Googleのセキュリティ担当者が語る「ISO 27001」取得の理由

» 2012年05月29日 15時24分 公開
[國谷武史,ITmedia]
Google エンタープライズ部門セキュリティ担当ディレクターのエラン・ファイゲンバウム氏。米国本社からオンライン会議で記者会見に参加した

 米Googleは5月28日(現地時間)にGoogle Apps for Businessでの情報セキュリティ基準「ISO 27001」認証の取得を発表、同日の記者会見でエンタープライズ部門セキュリティ担当ディレクターのエラン・ファイゲンバウム氏がセキュリティ対策への取り組みを説明した。

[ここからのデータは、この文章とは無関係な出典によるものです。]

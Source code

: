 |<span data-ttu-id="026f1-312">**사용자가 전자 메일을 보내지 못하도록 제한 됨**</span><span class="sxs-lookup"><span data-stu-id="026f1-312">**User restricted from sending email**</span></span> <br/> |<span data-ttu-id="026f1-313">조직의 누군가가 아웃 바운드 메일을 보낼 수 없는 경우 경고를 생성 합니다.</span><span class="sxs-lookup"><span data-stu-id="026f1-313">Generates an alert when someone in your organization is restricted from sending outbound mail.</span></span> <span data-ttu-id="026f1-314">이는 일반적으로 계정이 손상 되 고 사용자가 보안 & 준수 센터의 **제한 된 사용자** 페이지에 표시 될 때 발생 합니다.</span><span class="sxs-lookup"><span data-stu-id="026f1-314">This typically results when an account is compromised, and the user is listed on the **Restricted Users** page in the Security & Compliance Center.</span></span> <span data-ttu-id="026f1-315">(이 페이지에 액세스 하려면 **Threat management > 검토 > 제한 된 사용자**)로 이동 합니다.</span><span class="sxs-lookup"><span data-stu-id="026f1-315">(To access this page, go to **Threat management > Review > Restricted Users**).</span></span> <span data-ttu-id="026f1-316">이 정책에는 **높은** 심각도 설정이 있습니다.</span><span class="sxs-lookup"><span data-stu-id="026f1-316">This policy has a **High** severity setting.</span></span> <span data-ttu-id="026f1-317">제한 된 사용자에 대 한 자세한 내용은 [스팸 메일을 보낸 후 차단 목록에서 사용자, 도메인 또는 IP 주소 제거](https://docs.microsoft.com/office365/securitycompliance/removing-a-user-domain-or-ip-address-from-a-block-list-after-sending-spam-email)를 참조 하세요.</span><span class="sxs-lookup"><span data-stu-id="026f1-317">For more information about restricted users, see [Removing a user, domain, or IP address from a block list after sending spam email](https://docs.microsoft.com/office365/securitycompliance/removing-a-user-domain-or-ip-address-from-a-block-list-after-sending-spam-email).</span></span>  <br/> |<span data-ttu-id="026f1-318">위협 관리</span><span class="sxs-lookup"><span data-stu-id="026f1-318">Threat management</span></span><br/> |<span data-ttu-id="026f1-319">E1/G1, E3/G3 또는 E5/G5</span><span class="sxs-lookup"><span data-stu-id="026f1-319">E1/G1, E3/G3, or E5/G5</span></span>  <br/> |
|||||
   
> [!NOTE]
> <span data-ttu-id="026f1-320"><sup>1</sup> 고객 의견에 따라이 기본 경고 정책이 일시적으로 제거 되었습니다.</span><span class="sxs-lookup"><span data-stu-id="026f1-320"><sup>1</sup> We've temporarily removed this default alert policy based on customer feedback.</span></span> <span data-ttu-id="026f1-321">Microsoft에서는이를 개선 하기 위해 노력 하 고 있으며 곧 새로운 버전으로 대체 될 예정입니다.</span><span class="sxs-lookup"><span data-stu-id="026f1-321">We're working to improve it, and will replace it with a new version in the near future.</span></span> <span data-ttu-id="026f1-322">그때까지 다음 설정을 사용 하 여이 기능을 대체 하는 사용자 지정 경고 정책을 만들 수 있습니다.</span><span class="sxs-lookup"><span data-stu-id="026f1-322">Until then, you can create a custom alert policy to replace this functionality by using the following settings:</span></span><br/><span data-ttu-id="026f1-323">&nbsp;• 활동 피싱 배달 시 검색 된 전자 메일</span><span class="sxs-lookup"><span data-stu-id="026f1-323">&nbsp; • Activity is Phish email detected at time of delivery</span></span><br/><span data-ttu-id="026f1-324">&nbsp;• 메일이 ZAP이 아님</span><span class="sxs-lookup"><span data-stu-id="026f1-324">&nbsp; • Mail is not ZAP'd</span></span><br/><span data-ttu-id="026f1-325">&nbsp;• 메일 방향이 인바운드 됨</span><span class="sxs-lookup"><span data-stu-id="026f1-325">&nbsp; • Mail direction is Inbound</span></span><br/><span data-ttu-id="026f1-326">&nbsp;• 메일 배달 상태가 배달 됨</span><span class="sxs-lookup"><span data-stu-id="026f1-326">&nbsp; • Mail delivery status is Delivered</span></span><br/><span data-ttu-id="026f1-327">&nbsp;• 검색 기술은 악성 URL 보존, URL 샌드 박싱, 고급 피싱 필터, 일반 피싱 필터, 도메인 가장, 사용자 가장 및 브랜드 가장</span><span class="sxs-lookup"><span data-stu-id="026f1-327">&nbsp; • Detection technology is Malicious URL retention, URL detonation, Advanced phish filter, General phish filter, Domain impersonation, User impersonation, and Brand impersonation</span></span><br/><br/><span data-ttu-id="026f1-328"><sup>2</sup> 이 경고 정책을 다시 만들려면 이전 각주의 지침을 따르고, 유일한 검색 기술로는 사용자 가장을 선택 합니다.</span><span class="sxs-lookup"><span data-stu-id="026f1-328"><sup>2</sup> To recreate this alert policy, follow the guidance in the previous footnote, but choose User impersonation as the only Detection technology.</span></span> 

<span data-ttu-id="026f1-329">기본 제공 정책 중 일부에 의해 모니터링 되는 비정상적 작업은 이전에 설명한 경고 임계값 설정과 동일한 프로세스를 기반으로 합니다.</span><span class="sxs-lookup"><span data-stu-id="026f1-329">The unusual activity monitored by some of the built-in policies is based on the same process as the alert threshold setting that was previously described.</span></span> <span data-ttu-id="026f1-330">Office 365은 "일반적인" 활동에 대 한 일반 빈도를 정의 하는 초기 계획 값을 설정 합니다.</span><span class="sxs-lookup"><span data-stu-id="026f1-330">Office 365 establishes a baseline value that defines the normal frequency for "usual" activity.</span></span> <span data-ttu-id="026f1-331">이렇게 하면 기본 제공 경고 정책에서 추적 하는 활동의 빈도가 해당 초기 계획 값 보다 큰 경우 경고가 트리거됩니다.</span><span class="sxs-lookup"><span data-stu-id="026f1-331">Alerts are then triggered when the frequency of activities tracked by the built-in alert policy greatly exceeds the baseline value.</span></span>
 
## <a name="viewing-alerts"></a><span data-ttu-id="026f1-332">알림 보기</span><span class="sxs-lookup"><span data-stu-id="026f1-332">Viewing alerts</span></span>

 今回のISO 27001認証取得の対象範囲は、Google Apps for Businessのアプリケーション全般とその提供基盤であるデータセンター、そして運用プロセスだという。同社はこれまでも「SSAE16(米国保証業務基準第16号)Type II」「ISAE 3402(国際保証業務基準第3402号)」「米連邦情報セキュリティ管理法(FISMA)」の認定も取得済み。ファイゲンバウム氏は、「ISO 27001認証の取得でユーザーの信頼を高めたい」と話した。

 ファイゲンバウム氏はデータセンターを中心に、同社のセキュリティ対策を次のように説明する。

 「300人以上の専任技術者が24時間体制で対応に当たっている。データセンターはごく限られたスタッフしか入室できず、厳格なアクセス制限、堅牢な物理セキュリティ対策を講じている。膨大な数のサーバを保有しているが、サービスに不必要なプロセスを極力排除して適切な運用に務めている」

 ユーザーのデータはサーバやラック、システム、データセンター単位で複数の場所に分割して保存する。万が一第三者がデータの“断片”を入手しても、それだけでは意味をなさないものであり、その他の“断片”を拾い集めるのは事実上不可能とのこと。「分割したデータも異なる場所に複製して保存しており、データの機密性や完全性を確保している」(ファイゲンバウム氏)という。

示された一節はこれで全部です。